→ **EXERCISE**
Every line below between the one holding "# Custom replies" and the one holding "当然也有例外——美国副总统拜", inclusive, should be copied exactly, and no other line.

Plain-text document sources
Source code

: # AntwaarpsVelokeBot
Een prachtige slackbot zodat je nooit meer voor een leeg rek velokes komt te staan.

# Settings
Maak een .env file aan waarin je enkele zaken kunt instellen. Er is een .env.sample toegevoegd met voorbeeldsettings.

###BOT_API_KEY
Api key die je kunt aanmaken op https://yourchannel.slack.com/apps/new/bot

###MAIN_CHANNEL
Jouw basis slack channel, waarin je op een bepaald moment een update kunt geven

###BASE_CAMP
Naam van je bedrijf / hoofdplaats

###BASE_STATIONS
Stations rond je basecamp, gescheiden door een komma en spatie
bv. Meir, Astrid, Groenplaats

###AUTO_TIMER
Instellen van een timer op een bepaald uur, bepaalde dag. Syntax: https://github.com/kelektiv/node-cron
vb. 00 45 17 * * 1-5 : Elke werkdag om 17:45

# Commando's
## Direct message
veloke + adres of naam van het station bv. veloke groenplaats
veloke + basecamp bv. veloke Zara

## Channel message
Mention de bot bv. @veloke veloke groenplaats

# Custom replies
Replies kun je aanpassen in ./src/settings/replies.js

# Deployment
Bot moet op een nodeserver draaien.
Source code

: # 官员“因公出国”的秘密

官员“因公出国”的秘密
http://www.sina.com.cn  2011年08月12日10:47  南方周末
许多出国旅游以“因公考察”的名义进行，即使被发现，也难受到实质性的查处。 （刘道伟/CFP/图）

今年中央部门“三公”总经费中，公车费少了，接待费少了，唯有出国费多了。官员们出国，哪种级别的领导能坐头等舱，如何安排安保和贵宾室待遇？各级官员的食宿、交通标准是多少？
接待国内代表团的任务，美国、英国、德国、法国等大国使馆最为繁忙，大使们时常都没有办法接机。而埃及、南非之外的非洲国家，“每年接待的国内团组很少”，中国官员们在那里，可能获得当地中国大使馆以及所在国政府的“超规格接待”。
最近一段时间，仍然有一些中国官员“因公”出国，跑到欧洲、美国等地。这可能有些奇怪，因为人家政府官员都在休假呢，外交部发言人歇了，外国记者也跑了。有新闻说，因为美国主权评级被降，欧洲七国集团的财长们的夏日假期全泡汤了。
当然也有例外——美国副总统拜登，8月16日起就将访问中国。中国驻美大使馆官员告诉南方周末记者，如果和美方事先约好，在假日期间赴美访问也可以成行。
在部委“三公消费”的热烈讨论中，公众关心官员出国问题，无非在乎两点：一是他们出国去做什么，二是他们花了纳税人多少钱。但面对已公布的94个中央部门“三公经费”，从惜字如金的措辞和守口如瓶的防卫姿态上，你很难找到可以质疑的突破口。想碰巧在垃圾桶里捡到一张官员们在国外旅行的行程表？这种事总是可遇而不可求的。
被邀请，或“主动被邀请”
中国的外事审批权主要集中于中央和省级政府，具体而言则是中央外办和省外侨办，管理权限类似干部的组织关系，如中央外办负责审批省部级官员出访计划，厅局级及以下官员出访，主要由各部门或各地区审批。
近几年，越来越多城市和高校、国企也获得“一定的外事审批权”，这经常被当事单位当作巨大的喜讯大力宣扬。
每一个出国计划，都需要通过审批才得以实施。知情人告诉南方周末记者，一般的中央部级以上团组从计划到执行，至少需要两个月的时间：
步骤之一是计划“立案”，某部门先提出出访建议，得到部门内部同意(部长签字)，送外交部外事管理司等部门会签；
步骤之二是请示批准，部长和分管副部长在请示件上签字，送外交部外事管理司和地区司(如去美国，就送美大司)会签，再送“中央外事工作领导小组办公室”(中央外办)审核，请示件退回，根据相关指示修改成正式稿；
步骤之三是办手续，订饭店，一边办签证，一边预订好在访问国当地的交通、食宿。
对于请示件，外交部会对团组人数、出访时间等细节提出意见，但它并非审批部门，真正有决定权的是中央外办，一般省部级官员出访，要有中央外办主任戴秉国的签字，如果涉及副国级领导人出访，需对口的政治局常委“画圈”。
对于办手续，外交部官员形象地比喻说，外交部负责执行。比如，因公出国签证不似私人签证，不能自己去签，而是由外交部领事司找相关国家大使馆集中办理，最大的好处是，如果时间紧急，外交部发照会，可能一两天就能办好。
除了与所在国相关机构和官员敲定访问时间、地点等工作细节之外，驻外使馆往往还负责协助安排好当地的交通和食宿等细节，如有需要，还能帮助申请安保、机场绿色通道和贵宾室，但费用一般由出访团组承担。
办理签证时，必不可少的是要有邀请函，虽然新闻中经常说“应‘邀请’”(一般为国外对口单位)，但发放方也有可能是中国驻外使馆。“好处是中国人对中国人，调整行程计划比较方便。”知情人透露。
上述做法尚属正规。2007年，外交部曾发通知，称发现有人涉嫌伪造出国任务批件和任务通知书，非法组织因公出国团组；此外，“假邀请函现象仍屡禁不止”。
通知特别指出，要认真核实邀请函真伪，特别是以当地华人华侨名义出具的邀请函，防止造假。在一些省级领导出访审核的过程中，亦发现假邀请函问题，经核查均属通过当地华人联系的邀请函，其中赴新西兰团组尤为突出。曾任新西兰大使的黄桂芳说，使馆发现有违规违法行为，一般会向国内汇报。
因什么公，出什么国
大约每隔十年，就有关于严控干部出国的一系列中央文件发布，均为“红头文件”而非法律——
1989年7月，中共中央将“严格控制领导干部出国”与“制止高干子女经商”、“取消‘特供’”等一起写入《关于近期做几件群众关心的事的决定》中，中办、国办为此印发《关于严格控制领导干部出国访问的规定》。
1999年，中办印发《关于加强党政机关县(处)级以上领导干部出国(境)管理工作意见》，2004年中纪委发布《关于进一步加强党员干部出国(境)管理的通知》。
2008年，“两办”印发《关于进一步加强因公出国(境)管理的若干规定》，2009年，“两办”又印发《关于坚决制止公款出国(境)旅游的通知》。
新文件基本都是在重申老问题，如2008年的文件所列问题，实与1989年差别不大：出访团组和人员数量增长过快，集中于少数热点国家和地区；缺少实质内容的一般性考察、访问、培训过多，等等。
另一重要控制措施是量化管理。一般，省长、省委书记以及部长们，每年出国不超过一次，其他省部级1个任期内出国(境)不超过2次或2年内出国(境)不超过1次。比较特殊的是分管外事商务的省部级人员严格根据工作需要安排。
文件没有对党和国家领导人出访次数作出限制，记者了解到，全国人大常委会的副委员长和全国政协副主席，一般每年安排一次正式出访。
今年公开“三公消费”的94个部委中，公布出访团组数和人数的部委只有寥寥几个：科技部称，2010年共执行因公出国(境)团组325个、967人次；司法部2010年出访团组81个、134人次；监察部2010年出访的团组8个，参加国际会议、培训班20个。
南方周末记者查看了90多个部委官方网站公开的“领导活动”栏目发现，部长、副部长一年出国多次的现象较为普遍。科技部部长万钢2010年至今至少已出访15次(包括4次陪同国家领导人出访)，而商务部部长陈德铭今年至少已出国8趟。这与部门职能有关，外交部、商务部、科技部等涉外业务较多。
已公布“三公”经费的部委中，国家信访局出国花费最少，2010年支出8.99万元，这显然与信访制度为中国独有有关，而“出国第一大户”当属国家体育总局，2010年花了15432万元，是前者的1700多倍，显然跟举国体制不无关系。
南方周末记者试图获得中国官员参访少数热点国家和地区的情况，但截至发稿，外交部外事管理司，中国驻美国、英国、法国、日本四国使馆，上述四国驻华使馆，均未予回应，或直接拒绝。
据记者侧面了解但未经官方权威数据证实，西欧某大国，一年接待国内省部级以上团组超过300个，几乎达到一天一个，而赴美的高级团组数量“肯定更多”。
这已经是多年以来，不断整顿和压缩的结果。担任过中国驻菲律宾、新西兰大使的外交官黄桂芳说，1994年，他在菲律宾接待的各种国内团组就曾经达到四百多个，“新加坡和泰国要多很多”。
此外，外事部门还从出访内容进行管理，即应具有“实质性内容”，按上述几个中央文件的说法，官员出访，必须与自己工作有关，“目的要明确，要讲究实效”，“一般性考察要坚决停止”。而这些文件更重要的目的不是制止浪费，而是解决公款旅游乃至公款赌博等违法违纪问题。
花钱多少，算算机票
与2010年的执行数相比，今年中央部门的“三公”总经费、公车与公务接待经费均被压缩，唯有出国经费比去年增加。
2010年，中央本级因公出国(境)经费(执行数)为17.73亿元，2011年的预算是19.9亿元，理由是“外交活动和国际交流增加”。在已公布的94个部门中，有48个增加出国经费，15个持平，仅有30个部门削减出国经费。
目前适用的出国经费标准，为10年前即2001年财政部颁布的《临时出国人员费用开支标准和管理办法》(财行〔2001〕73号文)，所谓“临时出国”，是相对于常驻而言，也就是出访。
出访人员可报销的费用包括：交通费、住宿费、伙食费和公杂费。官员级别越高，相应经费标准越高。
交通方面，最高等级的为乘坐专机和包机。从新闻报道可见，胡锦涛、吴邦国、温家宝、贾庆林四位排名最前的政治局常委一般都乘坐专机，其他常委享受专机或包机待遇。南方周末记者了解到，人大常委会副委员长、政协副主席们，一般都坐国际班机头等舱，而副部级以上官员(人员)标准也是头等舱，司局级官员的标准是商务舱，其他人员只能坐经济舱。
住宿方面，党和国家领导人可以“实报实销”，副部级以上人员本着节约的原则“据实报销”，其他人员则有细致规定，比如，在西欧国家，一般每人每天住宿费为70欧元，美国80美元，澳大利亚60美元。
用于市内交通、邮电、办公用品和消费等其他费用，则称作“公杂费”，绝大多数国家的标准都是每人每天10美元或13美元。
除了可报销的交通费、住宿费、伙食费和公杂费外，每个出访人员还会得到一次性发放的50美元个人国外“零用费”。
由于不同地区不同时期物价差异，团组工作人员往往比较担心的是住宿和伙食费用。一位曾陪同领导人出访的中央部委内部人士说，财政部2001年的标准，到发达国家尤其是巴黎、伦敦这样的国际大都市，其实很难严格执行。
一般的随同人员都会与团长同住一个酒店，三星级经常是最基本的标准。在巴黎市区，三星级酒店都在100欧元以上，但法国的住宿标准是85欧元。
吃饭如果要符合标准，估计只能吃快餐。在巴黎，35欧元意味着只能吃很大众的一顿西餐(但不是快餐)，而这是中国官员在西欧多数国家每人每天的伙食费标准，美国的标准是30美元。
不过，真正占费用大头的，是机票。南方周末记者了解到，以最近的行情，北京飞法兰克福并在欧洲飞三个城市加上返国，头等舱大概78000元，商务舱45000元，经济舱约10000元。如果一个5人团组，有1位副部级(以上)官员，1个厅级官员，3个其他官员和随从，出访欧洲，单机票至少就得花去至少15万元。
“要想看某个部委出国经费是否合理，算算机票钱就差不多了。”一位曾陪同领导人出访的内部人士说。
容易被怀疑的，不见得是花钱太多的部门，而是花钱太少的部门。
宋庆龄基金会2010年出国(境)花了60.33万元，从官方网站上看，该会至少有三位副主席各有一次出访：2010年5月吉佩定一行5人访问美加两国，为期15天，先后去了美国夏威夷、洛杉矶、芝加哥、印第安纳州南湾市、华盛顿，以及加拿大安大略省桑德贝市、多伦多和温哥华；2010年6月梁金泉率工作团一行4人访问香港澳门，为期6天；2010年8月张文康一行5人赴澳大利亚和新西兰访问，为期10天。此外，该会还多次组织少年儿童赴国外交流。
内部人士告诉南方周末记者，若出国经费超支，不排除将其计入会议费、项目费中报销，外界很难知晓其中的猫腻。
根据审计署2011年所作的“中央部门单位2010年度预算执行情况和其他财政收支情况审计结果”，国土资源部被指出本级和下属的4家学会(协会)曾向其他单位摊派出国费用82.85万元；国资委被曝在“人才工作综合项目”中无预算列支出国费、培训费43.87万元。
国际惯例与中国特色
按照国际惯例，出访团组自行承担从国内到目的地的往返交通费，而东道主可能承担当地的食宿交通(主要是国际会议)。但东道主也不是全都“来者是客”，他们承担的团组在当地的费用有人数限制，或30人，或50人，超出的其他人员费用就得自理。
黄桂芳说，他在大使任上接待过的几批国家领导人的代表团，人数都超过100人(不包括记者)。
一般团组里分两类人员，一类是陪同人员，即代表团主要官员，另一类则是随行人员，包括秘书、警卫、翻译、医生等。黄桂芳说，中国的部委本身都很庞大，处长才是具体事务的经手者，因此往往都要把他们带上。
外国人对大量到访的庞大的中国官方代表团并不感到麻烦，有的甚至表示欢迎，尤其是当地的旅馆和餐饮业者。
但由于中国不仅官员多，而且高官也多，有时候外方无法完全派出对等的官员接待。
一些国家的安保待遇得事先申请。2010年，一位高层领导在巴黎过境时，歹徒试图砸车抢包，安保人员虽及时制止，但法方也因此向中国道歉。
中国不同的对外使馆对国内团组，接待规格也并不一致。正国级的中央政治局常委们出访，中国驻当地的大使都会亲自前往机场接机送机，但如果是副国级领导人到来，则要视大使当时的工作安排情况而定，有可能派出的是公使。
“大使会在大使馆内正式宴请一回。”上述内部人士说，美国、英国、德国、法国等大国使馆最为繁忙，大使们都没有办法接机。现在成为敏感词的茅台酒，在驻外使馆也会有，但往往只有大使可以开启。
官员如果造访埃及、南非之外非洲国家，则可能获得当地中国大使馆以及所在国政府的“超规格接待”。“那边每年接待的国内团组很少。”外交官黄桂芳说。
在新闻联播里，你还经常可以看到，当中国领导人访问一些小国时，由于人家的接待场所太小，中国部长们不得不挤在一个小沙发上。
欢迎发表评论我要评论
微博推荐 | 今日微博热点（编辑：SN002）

→ **TASK ANSWER**
# Custom replies
Replies kun je aanpassen in ./src/settings/replies.js

# Deployment
Bot moet op een nodeserver draaien.
Source code

: # 官员“因公出国”的秘密

官员“因公出国”的秘密
http://www.sina.com.cn  2011年08月12日10:47  南方周末
许多出国旅游以“因公考察”的名义进行，即使被发现，也难受到实质性的查处。 （刘道伟/CFP/图）

今年中央部门“三公”总经费中，公车费少了，接待费少了，唯有出国费多了。官员们出国，哪种级别的领导能坐头等舱，如何安排安保和贵宾室待遇？各级官员的食宿、交通标准是多少？
接待国内代表团的任务，美国、英国、德国、法国等大国使馆最为繁忙，大使们时常都没有办法接机。而埃及、南非之外的非洲国家，“每年接待的国内团组很少”，中国官员们在那里，可能获得当地中国大使馆以及所在国政府的“超规格接待”。
最近一段时间，仍然有一些中国官员“因公”出国，跑到欧洲、美国等地。这可能有些奇怪，因为人家政府官员都在休假呢，外交部发言人歇了，外国记者也跑了。有新闻说，因为美国主权评级被降，欧洲七国集团的财长们的夏日假期全泡汤了。
当然也有例外——美国副总统拜登，8月16日起就将访问中国。中国驻美大使馆官员告诉南方周末记者，如果和美方事先约好，在假日期间赴美访问也可以成行。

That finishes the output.